At the end of the retention period, your personal data will be securely deleted or anonymised, for example by aggregation with other data, so that it can be used in a non-identifiable way for statistical analysis and business planning. It is unlikely that we’ll ever share your personal data outside the UK, European Union or European Economic Area. If, however, it becomes necessary for the purposes of providing our services to you, we will only share it with organisations in countries benefiting from a European Commission adequacy decision or on the basis of Standard Contractual Clauses approved by the European Commission which contractually oblige the recipient to process and protect your personal data to the standard expected within the UK.

8. Security

We have implemented appropriate technical,  organisational and security measures to protect personal information and all personal information we store is held on our secure servers and is encrypted.    

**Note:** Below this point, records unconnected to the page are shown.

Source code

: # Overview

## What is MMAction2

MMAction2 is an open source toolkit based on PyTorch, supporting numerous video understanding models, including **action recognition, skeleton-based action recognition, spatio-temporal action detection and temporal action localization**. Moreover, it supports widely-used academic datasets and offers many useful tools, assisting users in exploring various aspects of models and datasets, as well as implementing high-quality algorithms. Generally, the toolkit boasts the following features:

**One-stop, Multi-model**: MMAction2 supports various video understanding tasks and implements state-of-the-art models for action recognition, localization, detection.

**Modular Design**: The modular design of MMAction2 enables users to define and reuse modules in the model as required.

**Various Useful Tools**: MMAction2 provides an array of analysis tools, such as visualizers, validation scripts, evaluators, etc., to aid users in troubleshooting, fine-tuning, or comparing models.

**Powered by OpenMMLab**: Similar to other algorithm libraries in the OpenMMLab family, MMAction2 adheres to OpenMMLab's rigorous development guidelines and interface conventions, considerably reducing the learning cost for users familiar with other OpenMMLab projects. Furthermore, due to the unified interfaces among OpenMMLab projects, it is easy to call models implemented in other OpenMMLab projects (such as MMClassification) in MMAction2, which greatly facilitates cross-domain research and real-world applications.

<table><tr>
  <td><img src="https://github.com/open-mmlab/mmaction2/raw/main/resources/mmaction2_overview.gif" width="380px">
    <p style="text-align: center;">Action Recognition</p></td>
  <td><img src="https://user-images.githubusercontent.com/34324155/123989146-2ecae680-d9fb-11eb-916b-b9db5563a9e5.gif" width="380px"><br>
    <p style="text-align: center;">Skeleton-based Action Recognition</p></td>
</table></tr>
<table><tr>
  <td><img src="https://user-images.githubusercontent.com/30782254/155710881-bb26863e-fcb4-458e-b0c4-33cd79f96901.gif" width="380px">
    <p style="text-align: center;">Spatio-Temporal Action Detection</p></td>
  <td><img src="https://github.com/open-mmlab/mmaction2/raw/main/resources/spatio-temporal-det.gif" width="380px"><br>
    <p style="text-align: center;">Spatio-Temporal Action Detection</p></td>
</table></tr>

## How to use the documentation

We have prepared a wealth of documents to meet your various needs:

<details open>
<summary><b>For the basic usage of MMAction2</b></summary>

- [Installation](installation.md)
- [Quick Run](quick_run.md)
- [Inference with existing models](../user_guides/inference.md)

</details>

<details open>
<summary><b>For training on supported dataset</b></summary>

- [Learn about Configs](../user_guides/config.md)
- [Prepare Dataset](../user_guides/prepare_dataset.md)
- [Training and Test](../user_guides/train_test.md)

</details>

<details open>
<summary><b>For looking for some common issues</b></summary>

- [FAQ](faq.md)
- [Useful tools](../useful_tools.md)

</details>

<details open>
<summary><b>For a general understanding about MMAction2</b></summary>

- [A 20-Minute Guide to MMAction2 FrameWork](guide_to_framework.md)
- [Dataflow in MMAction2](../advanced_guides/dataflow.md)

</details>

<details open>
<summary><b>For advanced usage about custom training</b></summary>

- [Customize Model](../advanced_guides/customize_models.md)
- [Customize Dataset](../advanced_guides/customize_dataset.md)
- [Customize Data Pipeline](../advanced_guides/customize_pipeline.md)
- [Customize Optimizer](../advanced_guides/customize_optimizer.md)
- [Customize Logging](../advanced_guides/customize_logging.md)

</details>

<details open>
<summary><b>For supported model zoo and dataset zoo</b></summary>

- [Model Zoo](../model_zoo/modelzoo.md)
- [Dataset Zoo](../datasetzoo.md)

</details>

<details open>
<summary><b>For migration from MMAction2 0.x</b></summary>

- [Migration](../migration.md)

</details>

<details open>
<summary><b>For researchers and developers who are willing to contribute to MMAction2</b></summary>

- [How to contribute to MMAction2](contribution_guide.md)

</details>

When we receive confirmation of your online donation we do not have access to your full card details. Unfortunately, the transmission of information via the internet is not completely secure. Although we will do our best to protect your personal information, we cannot guarantee the security of your data transmitted to our site and any transmission is at your own risk. Once we have received your information, we will use strict procedures and security features to try to prevent unauthorised access.    

9. Your responsibilities

Where we have given you (or where you have chosen) a password which enables you to access certain parts of our site, you are responsible for keeping this password confidential. We ask you not to share your password with anyone and to notify us in the event you become aware that someone has had access to your password.

10. Your rights

You have the following rights in respect of your personal data:

  • You have the right of access to your personal data and can request copies of it and information about our processing of it.
  • If the personal data we hold about you is incorrect or incomplete, you can ask us to rectify or add to it.
  • Where we are using your personal data with your consent, you can withdraw your consent at any time.
  • Where we are using your personal data because it is in our legitimate interests to do so, you can object to us using it this way.
  • Where we are using your personal data for direct marketing, including profiling for direct marketing purposes, you can object to us doing so.
  • You can ask us to restrict the use of your personal data if it is not accurate; it has been used unlawfully but you do not want us to delete it; we do not need it anymore, but you want us to keep it for use in legal claims; or if you have already asked us to stop using your data but you are waiting to receive confirmation from us as to whether we can comply with your request.
  • In some circumstances you can compel us to erase your personal data and request a machine-readable copy of your personal data to transfer to another service provider.
  • You have the right not to be subject to a decision based solely on automated processing (including profiling) that produces legal effects concerning you or similarly significantly affects you.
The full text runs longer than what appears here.